|The Treasury, London|
Civil servants are engaged in a long-running dispute about redundancy payments. Government workers rightly feared that the only reason the last government tried to change the rules was to make it easier to sack them. Despite that threat, the unions have not been able to agree on the best way to respond. Civil servants have hard choices to make about how to respond; this is only one of several difficulties facing them including a pay freeze and reduced pension entitlements.
Earlier this year five civil service unions thought that they had no choice but to reach agreement on a severe worsening to redundancy terms.

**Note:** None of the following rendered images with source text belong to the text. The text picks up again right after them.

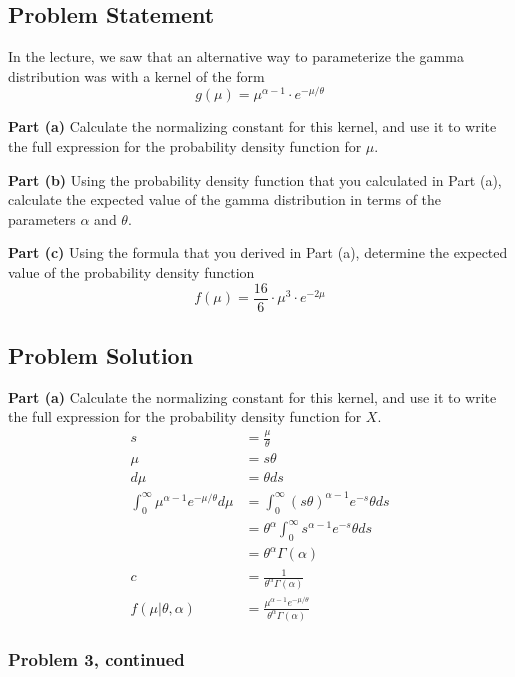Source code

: \documentclass[12pt]{article}
\theoremstyle{definition}
\begin{document}
\subsection*{Problem Statement}

In the lecture, we saw that an alternative way to parameterize the gamma distribution was with a kernel of the form
$$
g(\mu) = \mu^{\alpha - 1} \cdot e^{-\mu/\theta}
$$

\bigskip
\noindent
{\bf Part (a)} Calculate the normalizing constant for this kernel, and use it to write the full expression for the probability density function for $\mu$.

\bigskip
\noindent
{\bf Part (b)} Using the probability density function that you calculated in Part (a), calculate the expected value of the gamma distribution in terms of the parameters $\alpha$ and $\theta$.

\bigskip
\noindent
{\bf Part (c)} Using the formula that you derived in Part (a), determine the expected value of the probability density function
$$
f(\mu) = \frac{16}{6} \cdot \mu^3 \cdot e^{-2\mu}
$$


\subsection*{Problem Solution}

\noindent
{\bf Part (a)} Calculate the normalizing constant for this kernel, and use it to write the full expression for the probability density function for $X$.
\begin{align*}
s &= \frac{\mu}{\theta}\\
\mu &= s\theta\\
d\mu &= \theta ds\\
\int_0^\infty \mu^{\alpha - 1} e^{-\mu/\theta}d\mu &= \int_0^\infty (s\theta)^{\alpha - 1} e^{-s}\theta ds\\
&= \theta^\alpha \int_0^\infty s^{\alpha - 1} e^{-s}\theta ds\\
&= \theta^\alpha\Gamma(\alpha)\\
c &= \frac{1}{\theta^\alpha\Gamma(\alpha)}\\
f(\mu|\theta, \alpha) &= \frac{\mu^{\alpha - 1} e^{-\mu/\theta}}{\theta^\alpha\Gamma(\alpha)} 
\end{align*}

\newpage
\subsubsection*{Problem 3, continued}
\end{document}
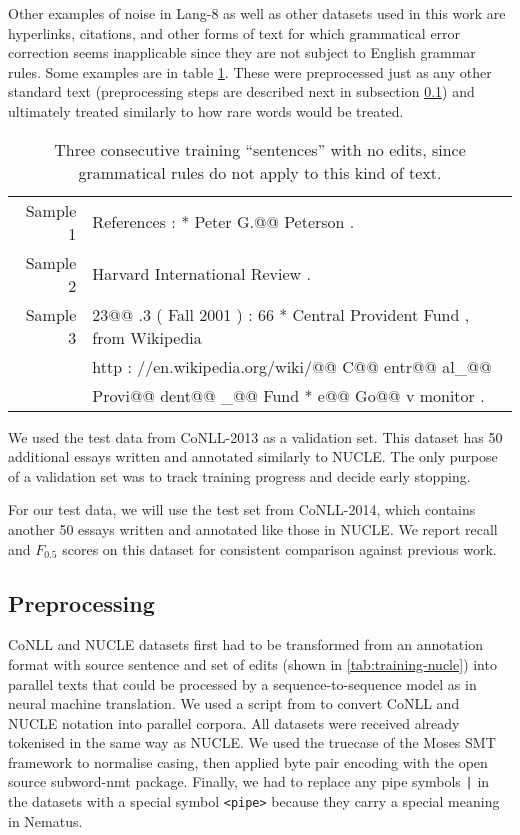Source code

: Other examples of noise in Lang-8 as well as other datasets used in this work are hyperlinks, citations, and other forms of text for which grammatical error correction seems inapplicable since they are not subject to English grammar rules. Some examples are in table \ref{tab:training-citations-hyperlinks}. These were preprocessed just as any other standard text (preprocessing steps are described next in subsection \ref{subsec:preprocessing}) and ultimately treated similarly to how rare words would be treated.
\begin{table}[h]
\centering
\begin{tabular}{ r l }
\tabularnewline \hline \hline
Sample 1 & References : * Peter G.@@ Peterson . \\
Sample 2 & Harvard International Review . \\
Sample 3 & 23@@ .3 ( Fall 2001 ) : 66 * Central Provident Fund , from Wikipedia \\
& http : //en.wikipedia.org/wiki/@@ C@@ entr@@ al\_@@ \\
& Provi@@ dent@@ \_@@ Fund * e@@ Go@@ v monitor . \\
\hline
\end{tabular}
\caption{Three consecutive training ``sentences'' with no edits, since grammatical rules do not apply to this kind of text.} \label{tab:training-citations-hyperlinks}
\end{table}

We used the test data from CoNLL-2013 as a validation set. This dataset has 50 additional essays written and annotated similarly to NUCLE. The only purpose of a validation set was to track training progress and decide early stopping.

For our test data, we will use the test set from CoNLL-2014, which contains another 50 essays written and annotated like those in NUCLE. We report recall and $F_{0.5}$ scores on this dataset for consistent comparison against previous work.

\subsection{Preprocessing} \label{subsec:preprocessing}
CoNLL and NUCLE datasets first had to be transformed from an annotation format with source sentence and set of edits (shown in \ref{tab:training-nucle}) into parallel texts that could be processed by a sequence-to-sequence model as in neural machine translation. We used a script from \citet{Junczys-Dowmunt2016Phrase-basedCorrection} to convert CoNLL and NUCLE notation into parallel corpora. All datasets were received already tokenised in the same way as NUCLE. We used the truecase of the Moses SMT framework \citep{Koehn2007Moses} to normalise casing, then applied byte pair encoding with the open source subword-nmt package. Finally, we had to replace any pipe symbols \texttt{|} in the datasets with a special symbol \texttt{<pipe>} because they carry a special meaning in Nematus.

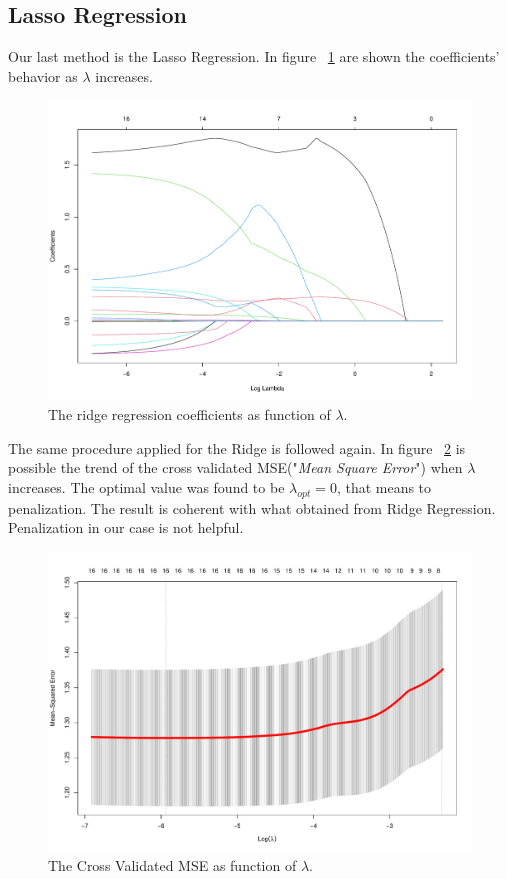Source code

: \subsection{Lasso Regression}

Our last method is the Lasso Regression. In figure \Fig~\ref{fig:LassoCoefVsLambda} are shown the coefficients' behavior as $\lambda$ increases. 

\begin{figure}[h]
	\centering
	\includegraphics[width=0.5\linewidth]{ImageFiles/Regression/Lasso/LassoCoefVsLambda}
	\caption{The ridge regression coefficients as function of $\lambda$.}
	\label{fig:LassoCoefVsLambda}
\end{figure}

The same procedure applied for the Ridge is followed again. In figure \Fig~\ref{fig:LassoCvPlot} is possible the trend of the cross validated MSE("\textit{Mean Square Error}") when $\lambda$ increases. The optimal value was found to be $\lambda_{opt} = 0$, that means to penalization. The result is coherent with what obtained from Ridge Regression. Penalization in our case is not helpful.

\begin{figure}[h]
	\centering
	\includegraphics[width=0.7\linewidth]{ImageFiles/Regression/Lasso/LassoCvPlot}
	\caption{The Cross Validated MSE as function of $\lambda$.}
	\label{fig:LassoCvPlot}
\end{figure}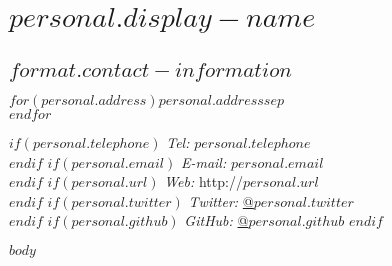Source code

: \documentclass[%
  $if(format.pdf-options.memoir-mode.papersize)$
    $format.pdf-options.memoir-mode.papersize$paper,
  $endif$
  $format.pdf-options.memoir-mode.typesize$,
  oneside
  ]{memoir}
\date{$date$}
\newcommand\name{$personal.display-name$}
\newcommand\name{$personal.name$}
\begin{document}
    \chapter{\name}



  \hypertarget{contact-information}{
  \section{$format.contact-information$}\label{contact-information}}
    \begin{minipage}[t]{0.3\textwidth}
      $for(personal.address)$$personal.address$$sep$\\ $endfor$
    \end{minipage}
    \begin{minipage}[t]{0.7\textwidth}
        $if(personal.telephone)$
        {\textit{Tel:}} $personal.telephone$ \\
        $endif$
        $if(personal.email)$
        {\textit{E-mail:}} $personal.email$ \\
        $endif$
        $if(personal.url)$
        {\textit{Web:}} http://$personal.url$ \\
        $endif$
        $if(personal.twitter)$
        {\textit{Twitter:}} \href{http://twitter.com/$personal.twitter$}{@$personal.twitter$} \\
        $endif$
        $if(personal.github)$
        {\textit{GitHub:}} \href{http://github.com/$personal.github$}{@$personal.github$}
        $endif$
    \end{minipage}
\vspace{-\baselineskip} %
$body$
\end{document}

The Public & Commercial Services Union (PCS), by far the largest union, did not agree and eventually won a court ruling that the government could not force agreement without the consent of all of the Council of Civil Service Unions.
Since May negotiations have dragged on without full PCS participation. The new government has repeated Labour’s tactics to divide the unions and force agreement. Again the unions other than PCS believe they can go no further and will recommend what appear to be improved terms, or rather less bad than offered before.
This is against the threat of worse to come in legislation before Parliament. Cabinet Office minister Francis Maude says he will withdraw it if the unions reach agreement, within the cost of the current offer. The smaller unions will ballot members, which some of them failed to do before. The difference now is that there is no doubt that there will be a high number of redundancies.